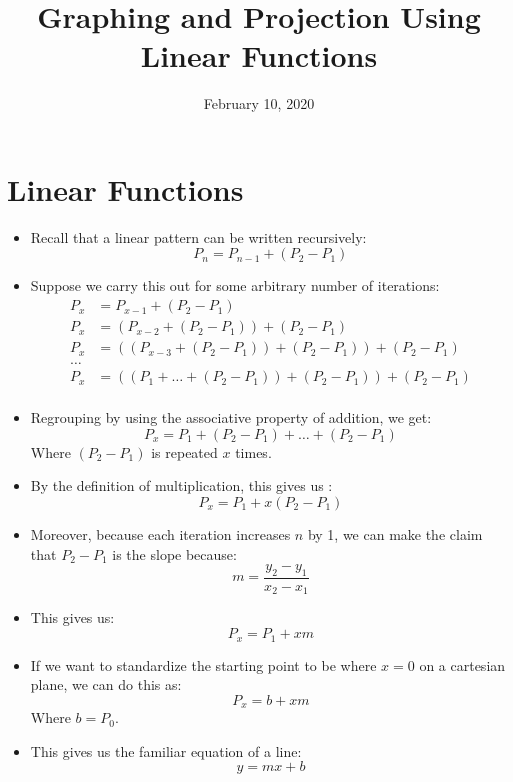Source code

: \documentclass{article}
\title{Graphing and Projection Using Linear Functions}
\date{February 10, 2020}
\begin{document}
\maketitle

\section*{Linear Functions}
\begin{itemize}
    \item Recall that a linear pattern can be written recursively:
	\[
	P_n = P_{n-1} + (P_2 - P_1)
	\]

    \item Suppose we carry this out for some arbitrary number of iterations:
    \begin{align*}
    P_x &= P_{x-1} + (P_2 - P_1) \\
    P_x &= (P_{x-2} + (P_2 - P_1)) + (P_2 - P_1) \\
    P_x &= ((P_{x-3} + (P_2 - P_1)) + (P_2 - P_1)) + (P_2 - P_1) \\
    \ldots &\\
    P_x &= ((P_1 + \ldots + (P_2 - P_1)) + (P_2 - P_1)) + (P_2 - P_1) \\
    \end{align*} 

    \item Regrouping by using the associative property of addition, we get:
    \[
    P_x = P_1 + (P_2 - P_1) + \ldots + (P_2 - P_1)
    \]
    Where $(P_2 - P_1)$ is repeated $x$ times.  

    \item By the definition of multiplication, this gives us :
    \[
    P_x = P_1 + x(P_2 - P_1)
    \]

    \item Moreover, because each iteration increases $n$ by 1, we can make the
    claim that $P_2 - P_1$ is the slope because:
    \[
        m = \displaystyle\frac{y_2 - y_1} {x_2 - x_1}
    \]

    \item This gives us:
    \[
    P_x = P_1 + xm
    \]

    \item If we want to standardize the starting point to be where $x=0$ on
        a cartesian plane, we can do this as:
        \[
        P_x = b + xm
        \]
        Where $b=P_0$.
    \item This gives us the familiar equation of a line:
        \[
        \boxed{y = mx + b}
        \]


\end{itemize}
\end{document}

•••••

▶ [Your objective]: Every record above, copied exactly and without a single picture, makes up the answer.

▶ [Reply]:
Source code

: \documentclass{article}
\title{Graphing and Projection Using Linear Functions}
\date{February 10, 2020}
\begin{document}
\maketitle

\section*{Linear Functions}
\begin{itemize}
    \item Recall that a linear pattern can be written recursively:
	\[
	P_n = P_{n-1} + (P_2 - P_1)
	\]

    \item Suppose we carry this out for some arbitrary number of iterations:
    \begin{align*}
    P_x &= P_{x-1} + (P_2 - P_1) \\
    P_x &= (P_{x-2} + (P_2 - P_1)) + (P_2 - P_1) \\
    P_x &= ((P_{x-3} + (P_2 - P_1)) + (P_2 - P_1)) + (P_2 - P_1) \\
    \ldots &\\
    P_x &= ((P_1 + \ldots + (P_2 - P_1)) + (P_2 - P_1)) + (P_2 - P_1) \\
    \end{align*} 

    \item Regrouping by using the associative property of addition, we get:
    \[
    P_x = P_1 + (P_2 - P_1) + \ldots + (P_2 - P_1)
    \]
    Where $(P_2 - P_1)$ is repeated $x$ times.  

    \item By the definition of multiplication, this gives us :
    \[
    P_x = P_1 + x(P_2 - P_1)
    \]

    \item Moreover, because each iteration increases $n$ by 1, we can make the
    claim that $P_2 - P_1$ is the slope because:
    \[
        m = \displaystyle\frac{y_2 - y_1} {x_2 - x_1}
    \]

    \item This gives us:
    \[
    P_x = P_1 + xm
    \]

    \item If we want to standardize the starting point to be where $x=0$ on
        a cartesian plane, we can do this as:
        \[
        P_x = b + xm
        \]
        Where $b=P_0$.
    \item This gives us the familiar equation of a line:
        \[
        \boxed{y = mx + b}
        \]


\end{itemize}
\end{document}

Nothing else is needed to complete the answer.